**WORK REQUIRED:**
Among the entries below, find every line that contains the string "Omega", then copy it.
---------- PROVIDED MATERIAL ----------
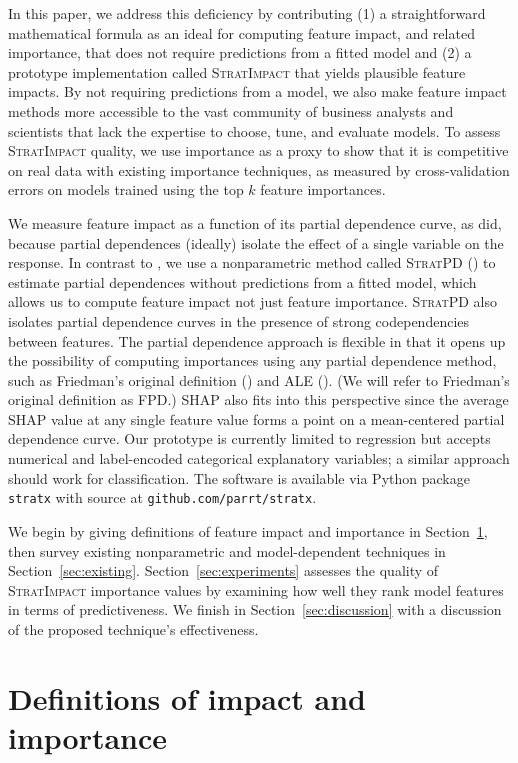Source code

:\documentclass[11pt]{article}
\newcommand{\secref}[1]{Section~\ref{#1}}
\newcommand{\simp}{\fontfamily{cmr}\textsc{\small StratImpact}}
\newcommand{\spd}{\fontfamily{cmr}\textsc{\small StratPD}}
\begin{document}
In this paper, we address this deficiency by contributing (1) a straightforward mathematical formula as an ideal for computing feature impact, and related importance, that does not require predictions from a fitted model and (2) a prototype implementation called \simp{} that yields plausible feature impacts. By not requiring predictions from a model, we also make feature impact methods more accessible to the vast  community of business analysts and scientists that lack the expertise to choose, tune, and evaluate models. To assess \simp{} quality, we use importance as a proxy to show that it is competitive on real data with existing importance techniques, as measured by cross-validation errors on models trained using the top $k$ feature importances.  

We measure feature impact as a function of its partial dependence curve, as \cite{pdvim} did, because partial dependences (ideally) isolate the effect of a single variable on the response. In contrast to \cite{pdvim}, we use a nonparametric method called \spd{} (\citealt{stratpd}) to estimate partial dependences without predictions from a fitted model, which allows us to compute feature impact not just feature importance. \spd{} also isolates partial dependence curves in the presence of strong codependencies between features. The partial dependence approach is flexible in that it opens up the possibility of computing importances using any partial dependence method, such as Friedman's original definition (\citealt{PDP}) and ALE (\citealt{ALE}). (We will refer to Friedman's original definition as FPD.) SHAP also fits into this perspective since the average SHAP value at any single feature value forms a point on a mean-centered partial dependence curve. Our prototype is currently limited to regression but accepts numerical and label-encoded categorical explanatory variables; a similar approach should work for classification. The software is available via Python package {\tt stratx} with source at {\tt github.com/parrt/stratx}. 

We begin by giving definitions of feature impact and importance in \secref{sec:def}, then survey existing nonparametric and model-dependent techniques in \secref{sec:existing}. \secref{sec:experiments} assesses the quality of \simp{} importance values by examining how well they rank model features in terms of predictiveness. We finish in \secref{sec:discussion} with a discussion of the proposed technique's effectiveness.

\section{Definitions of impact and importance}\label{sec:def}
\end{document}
----------
---------- PROVIDED MATERIAL ----------
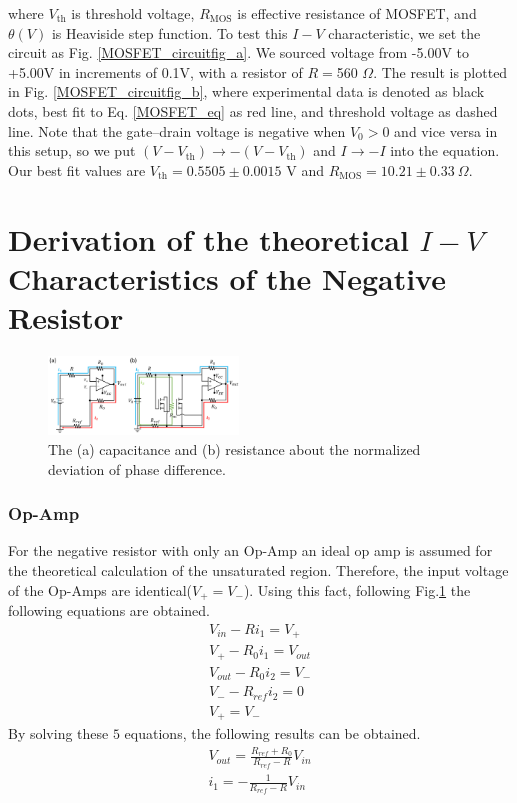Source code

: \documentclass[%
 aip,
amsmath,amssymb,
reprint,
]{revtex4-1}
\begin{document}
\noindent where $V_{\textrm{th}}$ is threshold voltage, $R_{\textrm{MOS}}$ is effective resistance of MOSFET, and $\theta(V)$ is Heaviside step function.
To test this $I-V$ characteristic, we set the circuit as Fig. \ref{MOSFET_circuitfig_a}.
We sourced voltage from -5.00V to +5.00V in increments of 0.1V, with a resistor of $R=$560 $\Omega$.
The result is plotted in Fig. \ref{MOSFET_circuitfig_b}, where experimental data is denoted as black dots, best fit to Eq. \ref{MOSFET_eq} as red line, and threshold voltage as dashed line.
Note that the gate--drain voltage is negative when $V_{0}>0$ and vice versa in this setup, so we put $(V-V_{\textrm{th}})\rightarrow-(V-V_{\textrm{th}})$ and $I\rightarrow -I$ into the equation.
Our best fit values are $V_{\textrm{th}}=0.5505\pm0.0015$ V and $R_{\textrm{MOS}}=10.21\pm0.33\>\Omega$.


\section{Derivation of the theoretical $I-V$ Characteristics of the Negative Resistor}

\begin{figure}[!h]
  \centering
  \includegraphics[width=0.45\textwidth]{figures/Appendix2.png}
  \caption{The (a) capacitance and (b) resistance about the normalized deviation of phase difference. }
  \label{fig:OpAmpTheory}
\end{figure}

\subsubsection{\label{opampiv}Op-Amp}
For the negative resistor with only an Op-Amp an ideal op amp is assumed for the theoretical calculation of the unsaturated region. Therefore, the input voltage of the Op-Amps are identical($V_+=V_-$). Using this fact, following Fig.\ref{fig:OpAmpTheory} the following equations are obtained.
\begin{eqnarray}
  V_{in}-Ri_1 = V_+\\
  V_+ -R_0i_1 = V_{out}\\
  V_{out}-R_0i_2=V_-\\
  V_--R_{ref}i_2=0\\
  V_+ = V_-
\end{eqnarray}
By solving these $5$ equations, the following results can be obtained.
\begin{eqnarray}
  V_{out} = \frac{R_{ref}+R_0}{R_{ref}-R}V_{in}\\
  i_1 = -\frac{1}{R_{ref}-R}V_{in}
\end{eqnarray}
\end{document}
----------
**TASK RESULT:**
We sourced voltage from -5.00V to +5.00V in increments of 0.1V, with a resistor of $R=$560 $\Omega$.
Our best fit values are $V_{\textrm{th}}=0.5505\pm0.0015$ V and $R_{\textrm{MOS}}=10.21\pm0.33\>\Omega$.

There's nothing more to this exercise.